During the EU FP6 MILEPOST project in 2006-2009, we attempted to solve the above issues by combining empirical performance auto-tuning with machine learning. We wanted to be able to automatically and adaptively explore and model large design and optimisation spaces. This, in turn, could allow us to quickly predict better program optimisations and hardware designs to minimise execution time, power consumption, code size, compilation time and other important characteristics. However, during this project, we faced multiple problems.

There was a lack of common, large and diverse benchmarks and data sets which were needed to build statistically meaningful predictive models. There was a lack of a common experimental methodology and unified ways to preserve, systematise and share our growing optimisation knowledge and research material (including benchmarks, data sets, tools, tuning plugins, predictive models and optimisation results). There was a dramatic lack of computational power to automatically explore large program and architecture design and optimisation space required to effectively train a compiler (building predictive models). It was difficult to reproduce and validate related performance tuning and machine learning techniques from existing publications due to a lack of a culture of sharing research artifacts with full experiment specifications along with publications in computer engineering.

Based on our background in physics and machine learning, we proposed an alternative solution to develop a common experimental infrastructure, repository and public web portal that could help crowdsource performance tuning across multiple users.

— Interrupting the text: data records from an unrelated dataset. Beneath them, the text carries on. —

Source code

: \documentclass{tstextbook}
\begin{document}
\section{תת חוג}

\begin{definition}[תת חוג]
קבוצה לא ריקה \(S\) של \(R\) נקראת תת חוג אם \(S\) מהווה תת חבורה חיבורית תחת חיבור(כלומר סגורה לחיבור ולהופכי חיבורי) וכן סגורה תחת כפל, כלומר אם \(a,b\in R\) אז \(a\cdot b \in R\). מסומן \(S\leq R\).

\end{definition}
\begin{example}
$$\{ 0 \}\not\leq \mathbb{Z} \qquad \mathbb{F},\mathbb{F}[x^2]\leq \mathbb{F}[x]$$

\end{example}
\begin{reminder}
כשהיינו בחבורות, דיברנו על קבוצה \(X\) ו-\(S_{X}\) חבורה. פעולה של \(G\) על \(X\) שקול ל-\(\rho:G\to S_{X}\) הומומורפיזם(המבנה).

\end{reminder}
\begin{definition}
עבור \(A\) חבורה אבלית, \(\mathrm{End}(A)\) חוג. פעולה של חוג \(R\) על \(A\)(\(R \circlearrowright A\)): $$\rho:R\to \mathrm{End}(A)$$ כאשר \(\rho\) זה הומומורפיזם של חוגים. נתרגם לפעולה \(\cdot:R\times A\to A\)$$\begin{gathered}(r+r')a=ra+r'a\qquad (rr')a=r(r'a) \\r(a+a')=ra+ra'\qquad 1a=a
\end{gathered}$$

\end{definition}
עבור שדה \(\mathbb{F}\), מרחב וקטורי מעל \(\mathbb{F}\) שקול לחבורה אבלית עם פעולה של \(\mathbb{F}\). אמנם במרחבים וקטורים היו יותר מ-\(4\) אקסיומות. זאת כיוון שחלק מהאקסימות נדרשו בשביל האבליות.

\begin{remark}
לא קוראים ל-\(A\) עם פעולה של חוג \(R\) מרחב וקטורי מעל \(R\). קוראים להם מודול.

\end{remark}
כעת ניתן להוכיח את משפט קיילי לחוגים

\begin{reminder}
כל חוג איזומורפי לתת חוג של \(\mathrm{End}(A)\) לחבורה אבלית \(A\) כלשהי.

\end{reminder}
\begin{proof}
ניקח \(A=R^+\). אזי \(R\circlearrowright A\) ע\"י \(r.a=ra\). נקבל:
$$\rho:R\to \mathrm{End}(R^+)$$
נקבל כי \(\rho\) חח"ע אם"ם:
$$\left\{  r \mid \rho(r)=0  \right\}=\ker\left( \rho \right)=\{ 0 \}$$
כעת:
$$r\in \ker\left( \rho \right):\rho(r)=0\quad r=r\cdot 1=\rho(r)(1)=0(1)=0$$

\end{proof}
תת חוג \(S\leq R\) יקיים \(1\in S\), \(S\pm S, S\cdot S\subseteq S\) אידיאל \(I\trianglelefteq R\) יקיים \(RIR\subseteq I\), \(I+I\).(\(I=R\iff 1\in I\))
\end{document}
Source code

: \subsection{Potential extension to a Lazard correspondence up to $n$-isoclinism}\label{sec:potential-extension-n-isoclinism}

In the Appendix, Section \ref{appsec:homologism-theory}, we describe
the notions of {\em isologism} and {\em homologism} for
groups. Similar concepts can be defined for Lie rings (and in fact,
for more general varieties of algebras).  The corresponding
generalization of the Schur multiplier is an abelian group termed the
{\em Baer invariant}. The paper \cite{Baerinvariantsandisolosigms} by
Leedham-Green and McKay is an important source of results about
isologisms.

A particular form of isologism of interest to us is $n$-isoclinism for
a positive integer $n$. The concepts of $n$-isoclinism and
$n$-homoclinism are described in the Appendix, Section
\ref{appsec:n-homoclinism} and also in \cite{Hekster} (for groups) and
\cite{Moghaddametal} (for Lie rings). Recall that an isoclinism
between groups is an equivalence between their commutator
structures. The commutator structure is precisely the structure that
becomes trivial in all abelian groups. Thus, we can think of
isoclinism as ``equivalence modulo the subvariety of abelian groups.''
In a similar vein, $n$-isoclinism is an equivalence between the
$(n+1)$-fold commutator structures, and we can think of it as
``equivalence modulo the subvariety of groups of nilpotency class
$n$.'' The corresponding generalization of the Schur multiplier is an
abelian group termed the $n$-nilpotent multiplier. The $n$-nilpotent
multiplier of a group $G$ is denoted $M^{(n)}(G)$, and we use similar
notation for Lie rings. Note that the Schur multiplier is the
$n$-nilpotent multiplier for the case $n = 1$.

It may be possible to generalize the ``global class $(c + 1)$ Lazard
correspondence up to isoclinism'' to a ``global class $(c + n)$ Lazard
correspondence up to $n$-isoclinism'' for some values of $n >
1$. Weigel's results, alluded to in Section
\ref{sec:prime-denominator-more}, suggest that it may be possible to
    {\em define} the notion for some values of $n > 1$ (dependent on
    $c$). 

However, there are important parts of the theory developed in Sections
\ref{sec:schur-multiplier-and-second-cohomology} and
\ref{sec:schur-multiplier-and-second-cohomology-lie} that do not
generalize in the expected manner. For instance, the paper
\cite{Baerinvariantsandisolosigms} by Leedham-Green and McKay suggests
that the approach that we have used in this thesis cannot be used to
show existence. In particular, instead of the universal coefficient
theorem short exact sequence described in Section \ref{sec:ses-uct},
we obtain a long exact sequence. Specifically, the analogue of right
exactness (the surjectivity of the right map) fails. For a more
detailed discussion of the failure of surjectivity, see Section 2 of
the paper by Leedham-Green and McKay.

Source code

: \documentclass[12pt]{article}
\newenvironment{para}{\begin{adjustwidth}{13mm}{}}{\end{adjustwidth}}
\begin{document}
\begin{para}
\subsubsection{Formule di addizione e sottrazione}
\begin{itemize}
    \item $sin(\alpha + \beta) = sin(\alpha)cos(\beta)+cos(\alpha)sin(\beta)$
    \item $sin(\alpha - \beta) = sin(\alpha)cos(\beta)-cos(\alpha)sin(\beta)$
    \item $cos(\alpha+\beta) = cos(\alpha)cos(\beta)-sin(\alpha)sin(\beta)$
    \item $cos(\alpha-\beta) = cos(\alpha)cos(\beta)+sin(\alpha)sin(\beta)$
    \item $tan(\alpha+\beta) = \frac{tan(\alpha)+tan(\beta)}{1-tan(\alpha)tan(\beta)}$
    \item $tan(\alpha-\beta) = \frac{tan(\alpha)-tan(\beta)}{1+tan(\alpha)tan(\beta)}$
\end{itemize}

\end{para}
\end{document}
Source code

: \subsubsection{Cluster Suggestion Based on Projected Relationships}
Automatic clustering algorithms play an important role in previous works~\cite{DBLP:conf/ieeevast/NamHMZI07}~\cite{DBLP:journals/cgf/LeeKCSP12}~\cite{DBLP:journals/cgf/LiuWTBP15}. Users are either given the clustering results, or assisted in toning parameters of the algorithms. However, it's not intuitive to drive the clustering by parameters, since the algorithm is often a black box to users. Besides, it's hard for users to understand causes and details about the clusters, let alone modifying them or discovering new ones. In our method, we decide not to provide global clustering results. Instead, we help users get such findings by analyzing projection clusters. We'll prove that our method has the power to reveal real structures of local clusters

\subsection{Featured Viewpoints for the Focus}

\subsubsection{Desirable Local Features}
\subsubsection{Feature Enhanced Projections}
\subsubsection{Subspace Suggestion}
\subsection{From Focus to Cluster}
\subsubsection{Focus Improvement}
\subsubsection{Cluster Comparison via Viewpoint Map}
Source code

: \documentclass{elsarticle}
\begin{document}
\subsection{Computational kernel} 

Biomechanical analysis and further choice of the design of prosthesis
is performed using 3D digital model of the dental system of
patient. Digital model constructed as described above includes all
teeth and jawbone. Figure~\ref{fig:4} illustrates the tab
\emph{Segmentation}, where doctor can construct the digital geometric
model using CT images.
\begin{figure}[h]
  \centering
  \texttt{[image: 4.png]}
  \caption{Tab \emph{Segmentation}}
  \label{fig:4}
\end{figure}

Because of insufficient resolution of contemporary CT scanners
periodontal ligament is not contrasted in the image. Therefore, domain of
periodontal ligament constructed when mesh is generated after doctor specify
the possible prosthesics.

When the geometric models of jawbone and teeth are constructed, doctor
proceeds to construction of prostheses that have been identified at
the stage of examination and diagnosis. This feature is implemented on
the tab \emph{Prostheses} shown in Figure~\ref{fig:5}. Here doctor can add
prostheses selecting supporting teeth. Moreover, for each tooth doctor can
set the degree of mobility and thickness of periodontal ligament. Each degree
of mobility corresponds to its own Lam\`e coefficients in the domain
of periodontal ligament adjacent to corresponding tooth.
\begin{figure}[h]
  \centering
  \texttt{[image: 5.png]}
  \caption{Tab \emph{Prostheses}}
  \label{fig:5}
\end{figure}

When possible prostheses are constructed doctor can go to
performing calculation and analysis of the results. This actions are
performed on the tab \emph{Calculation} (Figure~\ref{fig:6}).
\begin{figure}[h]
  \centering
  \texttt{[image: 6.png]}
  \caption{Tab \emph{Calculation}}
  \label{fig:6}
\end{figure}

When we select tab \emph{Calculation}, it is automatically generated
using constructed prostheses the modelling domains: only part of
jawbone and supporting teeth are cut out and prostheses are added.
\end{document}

At the same time, we tried to persuade our community to share various benchmarks, data sets, tools, predictive models together with experimental results along with their publications. This, in turn, could help the community validate and improve past techniques or quickly prototype new ones using shared code and data.

In the beginning, many academic researchers were not very enthusiastic about this approach since it was breaking traditional research model in computer engineering where promotion is often based on a number of publications rather than on reproducibility and practicality of techniques or sharing of research artifacts. Nevertheless, we decided to risk and validate our approach with the community by releasing our whole program and compiler optimisation and learning infrastructure together with all benchmarks and data sets. This infrastructure was connected to a public repository of knowledge allowing the community to share their experimental results and consider program optimisation as a collaborative big data problem. At the same time, we shared all experimental results as well as program, architecture and data sets features or meta-information necessary for machine learning and data mining together with generated predictive models along with our open-access publication. As a result, we gained several important and practical experiences summarised below.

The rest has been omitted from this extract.